Ritual is a formal process where the ritualist builds a vibration, frequency or resonance with a spiritual presence or world (spiritual worlds are always mediated by spiritual presences). Using prescribed verses in sequences, a state or vibration is built linking you to the spiritual being you are dedicating the ritual to. An essential element is that the ritualist has reached an open and inner state of calmness and stillness before engaging the ritual process. The kind of inner state you find from having engaged a strong meditation practice for many years. Often, offerings of flowers, coins, fruit, and an alter are used in the ritual creating a sacred place from which to make the ritual.

Hindu Balinese Ritual
Hindu Balinese Ritual

When the ritual reaches it’s peak, an elevated state of consciousness is engaged where the ritualist enters a silent phase, staying there, experiencing the resonance and grace of the spiritual being(s) and worlds. This state brings a kind of raising of the spiritual-seekers vibration where a kind of communion takes place. This in itself is a kind of inner alchemy of the soul where your vibration is being raised towards that of spiritual beings.

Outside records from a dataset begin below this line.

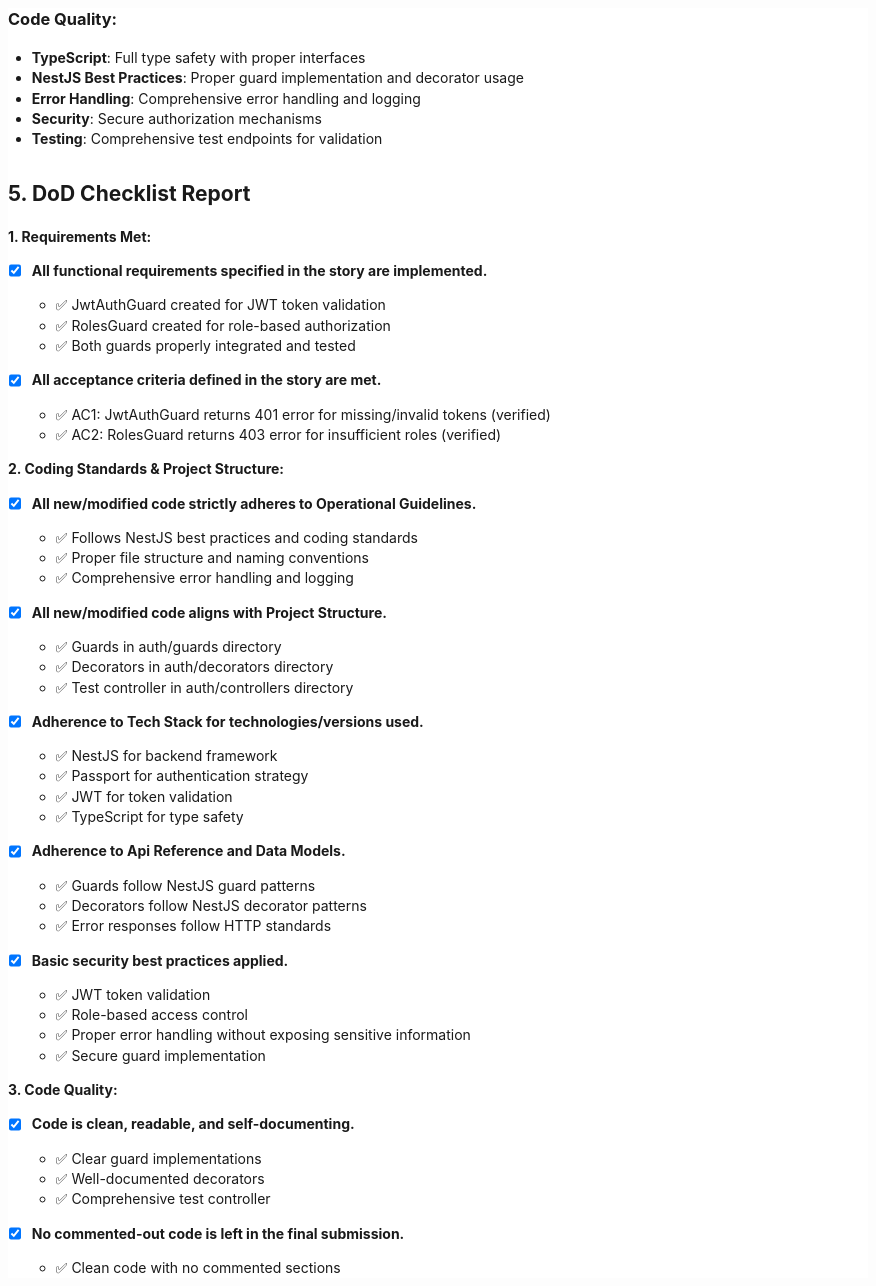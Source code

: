 ### **Code Quality:**
- **TypeScript**: Full type safety with proper interfaces
- **NestJS Best Practices**: Proper guard implementation and decorator usage
- **Error Handling**: Comprehensive error handling and logging
- **Security**: Secure authorization mechanisms
- **Testing**: Comprehensive test endpoints for validation

## 5. DoD Checklist Report

**1. Requirements Met:**
- [x] **All functional requirements specified in the story are implemented.**
  - ✅ JwtAuthGuard created for JWT token validation
  - ✅ RolesGuard created for role-based authorization
  - ✅ Both guards properly integrated and tested

- [x] **All acceptance criteria defined in the story are met.**
  - ✅ AC1: JwtAuthGuard returns 401 error for missing/invalid tokens (verified)
  - ✅ AC2: RolesGuard returns 403 error for insufficient roles (verified)

**2. Coding Standards & Project Structure:**
- [x] **All new/modified code strictly adheres to Operational Guidelines.**
  - ✅ Follows NestJS best practices and coding standards
  - ✅ Proper file structure and naming conventions
  - ✅ Comprehensive error handling and logging

- [x] **All new/modified code aligns with Project Structure.**
  - ✅ Guards in auth/guards directory
  - ✅ Decorators in auth/decorators directory
  - ✅ Test controller in auth/controllers directory

- [x] **Adherence to Tech Stack for technologies/versions used.**
  - ✅ NestJS for backend framework
  - ✅ Passport for authentication strategy
  - ✅ JWT for token validation
  - ✅ TypeScript for type safety

- [x] **Adherence to Api Reference and Data Models.**
  - ✅ Guards follow NestJS guard patterns
  - ✅ Decorators follow NestJS decorator patterns
  - ✅ Error responses follow HTTP standards

- [x] **Basic security best practices applied.**
  - ✅ JWT token validation
  - ✅ Role-based access control
  - ✅ Proper error handling without exposing sensitive information
  - ✅ Secure guard implementation

**3. Code Quality:**
- [x] **Code is clean, readable, and self-documenting.**
  - ✅ Clear guard implementations
  - ✅ Well-documented decorators
  - ✅ Comprehensive test controller

- [x] **No commented-out code is left in the final submission.**
  - ✅ Clean code with no commented sections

Gradually that state diminishes and the ritual is then concluded. Some peak ritual states can be incredibly strong and demanding on the ritualist so an important aspect of rituals is that you are in good health.

Muslim Wedding Ritual
Muslim Wedding Ritual

What Rituals are Not

Modern times have brought about a more casual use of the term ‘ritual’, which covers circumstances such as losing your first tooth, having your first cup of coffee of the day, signifying the end of a relationship by burning a picture of your ex, or writing your daily journal. These may have symbolic significance, but strictly speaking they do not qualify as rituals. Marriages and funerals are public examples of rituals leading to a state or space. Often at funerals for example, at the time of the last rites a space often descends on the participants, a kind of impromptu silence teaming with spiritual presence.

Most rituals are part of a larger process and entered into after having engaged in practices for some time. To be trained in rituals is a kind of initiation that kind of signifies you have reached some level of spiritual/religious maturity.

Baptism
Baptism

Rituals are powerful tools helping you to build the qualities needed to sustain your meditation practice. Through rituals, qualities of devotion, opening, clarity, separation and letting go of fallen aspects of yourself can take place; along with the attuning and raising up of yourself towards the spiritual, the divine. That makes ritual a path of transformation.